福島工業高等専門学校など6者のグループが着手
廃炉作業の利用に向け3年で実用化へ。遠隔操縦の水中ロボット開発が始動

水中を自律移動するロボット「ラドほたるII」

福島工業高等専門学校(福島県いわき市)とタカワ精密(同南相馬市)、東日本計算センター(同いわき市)など6者のグループは、遠隔操縦の水中クローラー型作業ロボットの開発に着手する。東京電力福島第一原子力発電所の水没した原子炉建屋の床面の除染や遮蔽(しゃへい)、スラッジの回収などを担う。
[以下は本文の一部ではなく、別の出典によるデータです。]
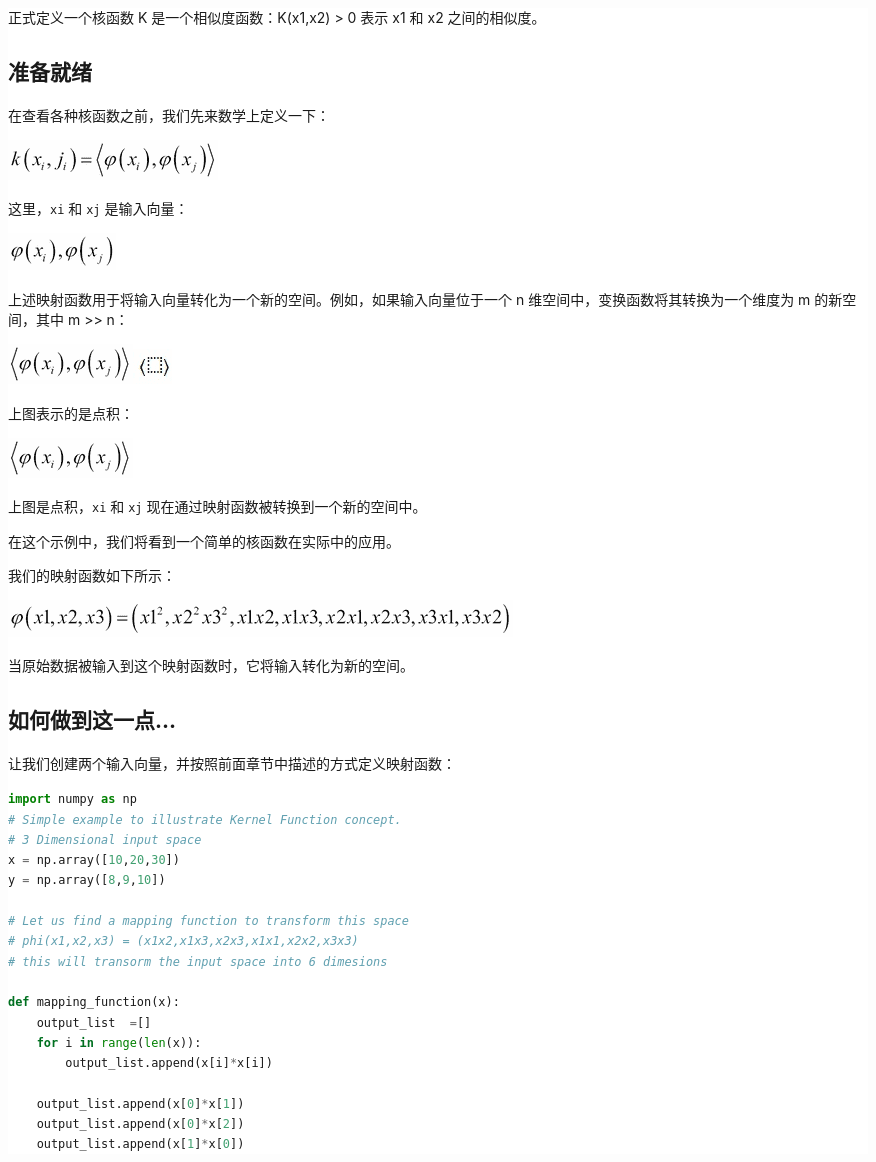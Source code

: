正式定义一个核函数 K 是一个相似度函数：K(x1,x2) > 0 表示 x1 和 x2 之间的相似度。

## 准备就绪

在查看各种核函数之前，我们先来数学上定义一下：

![准备就绪](img/B04041_05_07.jpg)

这里，`xi` 和 `xj` 是输入向量：

![准备就绪](img/B04041_05_08.jpg)

上述映射函数用于将输入向量转化为一个新的空间。例如，如果输入向量位于一个 n 维空间中，变换函数将其转换为一个维度为 m 的新空间，其中 m >> n：

![准备就绪](img/B04041_05_09.jpg)![准备就绪](img/B04041_05_10.jpg)

上图表示的是点积：

![准备就绪](img/B04041_05_09.jpg)

上图是点积，`xi` 和 `xj` 现在通过映射函数被转换到一个新的空间中。

在这个示例中，我们将看到一个简单的核函数在实际中的应用。

我们的映射函数如下所示：

![准备就绪](img/B04041_05_20.jpg)

当原始数据被输入到这个映射函数时，它将输入转化为新的空间。

## 如何做到这一点…

让我们创建两个输入向量，并按照前面章节中描述的方式定义映射函数：

```py
import numpy as np
# Simple example to illustrate Kernel Function concept.
# 3 Dimensional input space
x = np.array([10,20,30])
y = np.array([8,9,10])

# Let us find a mapping function to transform this space
# phi(x1,x2,x3) = (x1x2,x1x3,x2x3,x1x1,x2x2,x3x3)
# this will transorm the input space into 6 dimesions

def mapping_function(x):
    output_list  =[]
    for i in range(len(x)):
        output_list.append(x[i]*x[i])

    output_list.append(x[0]*x[1])
    output_list.append(x[0]*x[2])
    output_list.append(x[1]*x[0])
```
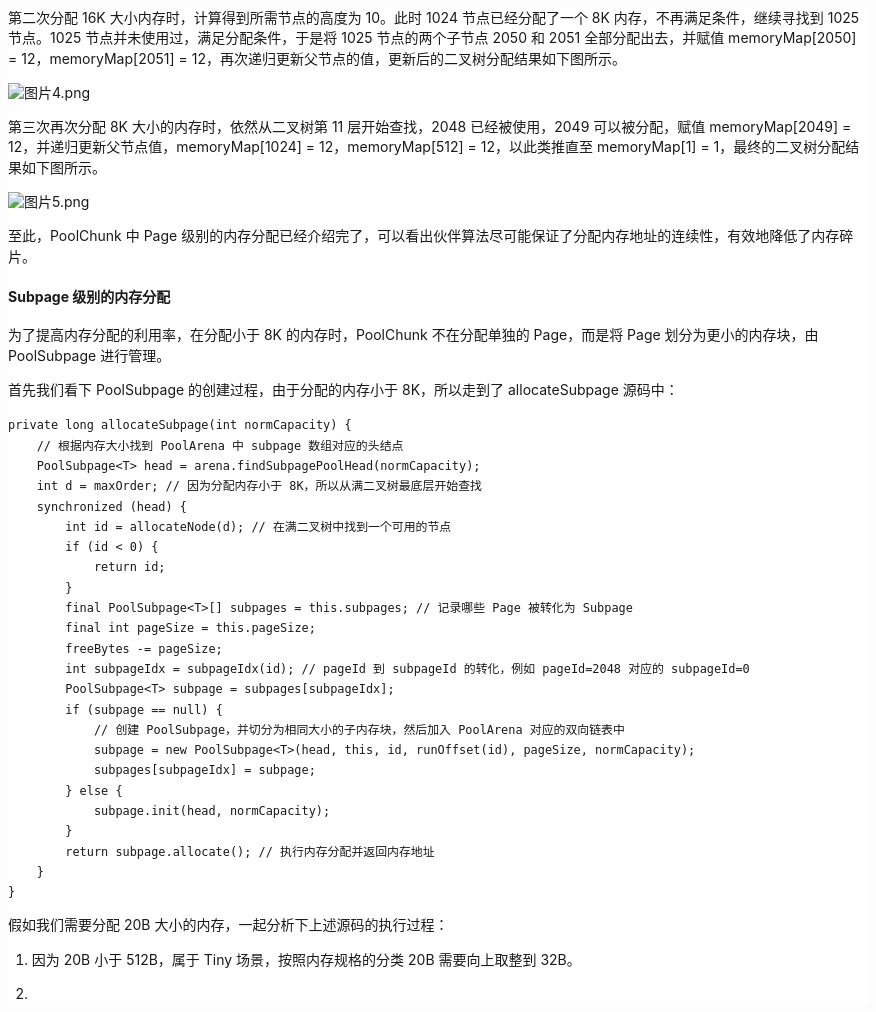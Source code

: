 

<p data-nodeid="229270">第二次分配 16K 大小内存时，计算得到所需节点的高度为 10。此时 1024 节点已经分配了一个 8K 内存，不再满足条件，继续寻找到 1025 节点。1025 节点并未使用过，满足分配条件，于是将 1025 节点的两个子节点 2050 和 2051 全部分配出去，并赋值 memoryMap[2050] = 12，memoryMap[2051] = 12，再次递归更新父节点的值，更新后的二叉树分配结果如下图所示。</p>
<p data-nodeid="231055" class=""><img src="https://s0.lgstatic.com/i/image/M00/75/53/CgqCHl_HcVyANkl0AASIJd7RNAc086.png" alt="图片4.png" data-nodeid="231058"></p>

<p data-nodeid="229272">第三次再次分配 8K 大小的内存时，依然从二叉树第 11 层开始查找，2048 已经被使用，2049 可以被分配，赋值 memoryMap[2049] = 12，并递归更新父节点值，memoryMap[1024] = 12，memoryMap[512] = 12，以此类推直至 memoryMap[1] = 1，最终的二叉树分配结果如下图所示。</p>
<p data-nodeid="231569" class="te-preview-highlight"><img src="https://s0.lgstatic.com/i/image/M00/75/53/CgqCHl_HcWWAZpDsAASgCUhZxLw922.png" alt="图片5.png" data-nodeid="231572"></p>

<p data-nodeid="229274" class="">至此，PoolChunk 中 Page 级别的内存分配已经介绍完了，可以看出伙伴算法尽可能保证了分配内存地址的连续性，有效地降低了内存碎片。</p>
<h4 data-nodeid="229275">Subpage 级别的内存分配</h4>
<p data-nodeid="229276">为了提高内存分配的利用率，在分配小于 8K 的内存时，PoolChunk 不在分配单独的 Page，而是将 Page 划分为更小的内存块，由 PoolSubpage 进行管理。</p>
<p data-nodeid="229277">首先我们看下 PoolSubpage 的创建过程，由于分配的内存小于 8K，所以走到了 allocateSubpage 源码中：</p>
<pre class="lang-java" data-nodeid="229278"><code data-language="java"><span class="hljs-function"><span class="hljs-keyword">private</span> <span class="hljs-keyword">long</span> <span class="hljs-title">allocateSubpage</span><span class="hljs-params">(<span class="hljs-keyword">int</span> normCapacity)</span> </span>{
&nbsp; &nbsp; <span class="hljs-comment">// 根据内存大小找到 PoolArena 中 subpage 数组对应的头结点</span>
&nbsp; &nbsp; PoolSubpage&lt;T&gt; head = arena.findSubpagePoolHead(normCapacity);
&nbsp; &nbsp; <span class="hljs-keyword">int</span> d = maxOrder; <span class="hljs-comment">// 因为分配内存小于 8K，所以从满二叉树最底层开始查找</span>
&nbsp; &nbsp; <span class="hljs-keyword">synchronized</span> (head) {
&nbsp; &nbsp; &nbsp; &nbsp; <span class="hljs-keyword">int</span> id = allocateNode(d); <span class="hljs-comment">// 在满二叉树中找到一个可用的节点</span>
&nbsp; &nbsp; &nbsp; &nbsp; <span class="hljs-keyword">if</span> (id &lt; <span class="hljs-number">0</span>) {
&nbsp; &nbsp; &nbsp; &nbsp; &nbsp; &nbsp; <span class="hljs-keyword">return</span> id;
&nbsp; &nbsp; &nbsp; &nbsp; }
&nbsp; &nbsp; &nbsp; &nbsp; <span class="hljs-keyword">final</span> PoolSubpage&lt;T&gt;[] subpages = <span class="hljs-keyword">this</span>.subpages; <span class="hljs-comment">// 记录哪些 Page 被转化为 Subpage</span>
&nbsp; &nbsp; &nbsp; &nbsp; <span class="hljs-keyword">final</span> <span class="hljs-keyword">int</span> pageSize = <span class="hljs-keyword">this</span>.pageSize;&nbsp;
&nbsp; &nbsp; &nbsp; &nbsp; freeBytes -= pageSize;
&nbsp; &nbsp; &nbsp; &nbsp; <span class="hljs-keyword">int</span> subpageIdx = subpageIdx(id); <span class="hljs-comment">// pageId 到 subpageId 的转化，例如 pageId=2048 对应的 subpageId=0</span>
&nbsp; &nbsp; &nbsp; &nbsp; PoolSubpage&lt;T&gt; subpage = subpages[subpageIdx];
&nbsp; &nbsp; &nbsp; &nbsp; <span class="hljs-keyword">if</span> (subpage == <span class="hljs-keyword">null</span>) {
&nbsp; &nbsp; &nbsp; &nbsp; &nbsp; &nbsp; <span class="hljs-comment">// 创建 PoolSubpage，并切分为相同大小的子内存块，然后加入 PoolArena 对应的双向链表中</span>
&nbsp; &nbsp; &nbsp; &nbsp; &nbsp; &nbsp; subpage = <span class="hljs-keyword">new</span> PoolSubpage&lt;T&gt;(head, <span class="hljs-keyword">this</span>, id, runOffset(id), pageSize, normCapacity);
&nbsp; &nbsp; &nbsp; &nbsp; &nbsp; &nbsp; subpages[subpageIdx] = subpage;
&nbsp; &nbsp; &nbsp; &nbsp; } <span class="hljs-keyword">else</span> {
&nbsp; &nbsp; &nbsp; &nbsp; &nbsp; &nbsp; subpage.init(head, normCapacity);
&nbsp; &nbsp; &nbsp; &nbsp; }
&nbsp; &nbsp; &nbsp; &nbsp; <span class="hljs-keyword">return</span> subpage.allocate(); <span class="hljs-comment">// 执行内存分配并返回内存地址</span>
&nbsp; &nbsp; }
}
</code></pre>
<p data-nodeid="229279">假如我们需要分配 20B 大小的内存，一起分析下上述源码的执行过程：</p>
<ol data-nodeid="229280">
<li data-nodeid="229281">
<p data-nodeid="229282">因为 20B 小于 512B，属于 Tiny 场景，按照内存规格的分类 20B 需要向上取整到 32B。</p>
</li>
<li data-nodeid="229283">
開発は鈴木茂和福島高専機械システム工学科准教授をリーダーとして取り組む。廃炉作業以外での利用も含め3年間で実用化を目指す。

東電福島第一原発では水没した原子炉建屋や燃料プールなどの床面の状況は十分分かっていない。床面に散乱するがれきなどの回収や除染は廃炉作業の重要課題。水中クローラー型作業ロボットの開発は福島県産学連携ロボット研究開発支援事業に採択され、東京電力グループの支援も受けて進める。

すでに6者グループは放射線環境下の格納容器内などでの使用を目指したロボット「ラドほたる」を開発した実績がある。ラドほたる開発で得た高放射線下での遠隔操作技術や地上用クローラー型ロボットの開発技術を融合し、数メートルの深さの水中底部を動くクローラー型ロボットを開発する。

計画では長さ50センチ×幅25センチメートル程度の小型ロボットで2本のクローラーで走行。必要に応じてサブクローラーも設置する。搭載するペイロードは作業内容によって検討する。防水構造で一定時間安定して水中を動くことが要求される。床面の放射線遮蔽のために吹き付ける材料も開発する。ロボットの制御ソフトは東日本計算センター、試作はタカワ精密が行う。

水中クローラー型作業ロボット(イメージ)

2021年度中にはロボットを試作、22年度には南相馬市のロボットテストフィールドで実証し改善策をまとめ、23年度の実用化を目指す。廃炉以外にも、災害時の海底における遺留品捜索などでの利用も検討する。